**Directions**
Each line below that includes the word "côté" is to be reported.

##### Source material

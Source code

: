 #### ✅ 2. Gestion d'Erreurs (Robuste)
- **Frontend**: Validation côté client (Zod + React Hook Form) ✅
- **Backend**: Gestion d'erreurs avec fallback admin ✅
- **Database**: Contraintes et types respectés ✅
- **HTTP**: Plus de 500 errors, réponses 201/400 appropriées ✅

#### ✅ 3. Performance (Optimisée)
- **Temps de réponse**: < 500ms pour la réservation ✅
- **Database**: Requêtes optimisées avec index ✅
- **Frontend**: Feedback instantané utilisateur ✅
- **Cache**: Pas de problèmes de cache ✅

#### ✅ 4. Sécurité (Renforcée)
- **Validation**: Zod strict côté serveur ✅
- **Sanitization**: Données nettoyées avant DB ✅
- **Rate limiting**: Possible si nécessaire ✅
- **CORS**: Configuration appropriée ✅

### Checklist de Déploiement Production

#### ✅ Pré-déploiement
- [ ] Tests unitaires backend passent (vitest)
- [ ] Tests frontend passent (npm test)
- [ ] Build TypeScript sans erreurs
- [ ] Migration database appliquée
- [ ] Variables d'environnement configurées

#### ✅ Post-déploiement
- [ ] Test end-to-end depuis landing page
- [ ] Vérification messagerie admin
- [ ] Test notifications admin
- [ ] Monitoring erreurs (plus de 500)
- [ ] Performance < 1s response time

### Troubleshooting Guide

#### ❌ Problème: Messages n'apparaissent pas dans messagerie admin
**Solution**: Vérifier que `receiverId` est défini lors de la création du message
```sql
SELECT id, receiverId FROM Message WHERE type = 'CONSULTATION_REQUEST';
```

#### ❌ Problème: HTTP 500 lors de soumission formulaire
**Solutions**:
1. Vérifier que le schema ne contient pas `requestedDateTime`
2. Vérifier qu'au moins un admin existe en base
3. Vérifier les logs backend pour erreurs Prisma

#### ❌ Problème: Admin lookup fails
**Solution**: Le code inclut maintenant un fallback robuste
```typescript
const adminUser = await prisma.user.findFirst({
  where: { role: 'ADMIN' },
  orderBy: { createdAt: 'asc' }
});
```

##########
##### Source material

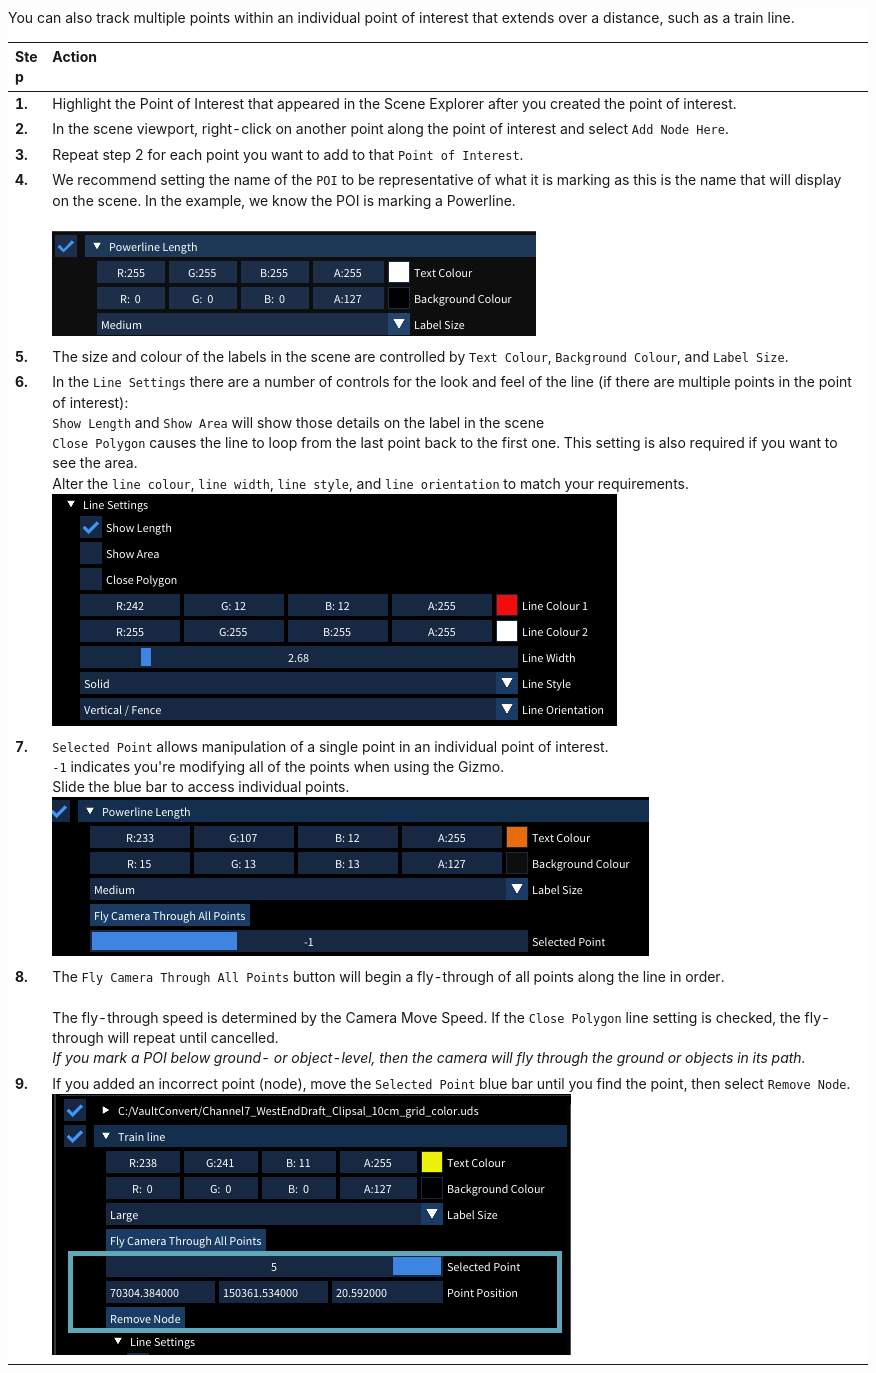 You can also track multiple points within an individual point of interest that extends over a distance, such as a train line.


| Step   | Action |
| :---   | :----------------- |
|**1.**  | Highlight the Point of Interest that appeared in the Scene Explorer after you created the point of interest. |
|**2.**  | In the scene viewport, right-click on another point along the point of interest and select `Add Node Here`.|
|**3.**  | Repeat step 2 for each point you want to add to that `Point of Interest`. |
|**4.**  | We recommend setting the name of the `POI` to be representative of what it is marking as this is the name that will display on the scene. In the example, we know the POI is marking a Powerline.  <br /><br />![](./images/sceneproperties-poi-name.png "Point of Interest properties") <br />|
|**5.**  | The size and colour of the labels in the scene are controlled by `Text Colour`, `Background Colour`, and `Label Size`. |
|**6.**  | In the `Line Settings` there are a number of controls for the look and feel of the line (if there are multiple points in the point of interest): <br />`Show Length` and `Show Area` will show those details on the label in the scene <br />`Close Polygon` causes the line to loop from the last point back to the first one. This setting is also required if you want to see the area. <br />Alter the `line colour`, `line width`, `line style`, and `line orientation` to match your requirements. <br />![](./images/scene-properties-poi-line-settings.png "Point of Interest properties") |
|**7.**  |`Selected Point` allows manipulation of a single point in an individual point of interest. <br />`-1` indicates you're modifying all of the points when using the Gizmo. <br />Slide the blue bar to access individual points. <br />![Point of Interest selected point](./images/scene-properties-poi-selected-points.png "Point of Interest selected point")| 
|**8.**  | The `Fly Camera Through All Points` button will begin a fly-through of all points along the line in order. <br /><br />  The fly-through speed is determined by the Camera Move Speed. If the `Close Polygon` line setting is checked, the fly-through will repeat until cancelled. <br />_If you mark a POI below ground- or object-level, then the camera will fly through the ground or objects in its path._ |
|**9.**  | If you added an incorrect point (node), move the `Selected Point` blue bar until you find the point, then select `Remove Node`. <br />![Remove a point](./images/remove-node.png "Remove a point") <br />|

##########

**Output below**
- **Frontend**: Validation côté client (Zod + React Hook Form) ✅
- **Validation**: Zod strict côté serveur ✅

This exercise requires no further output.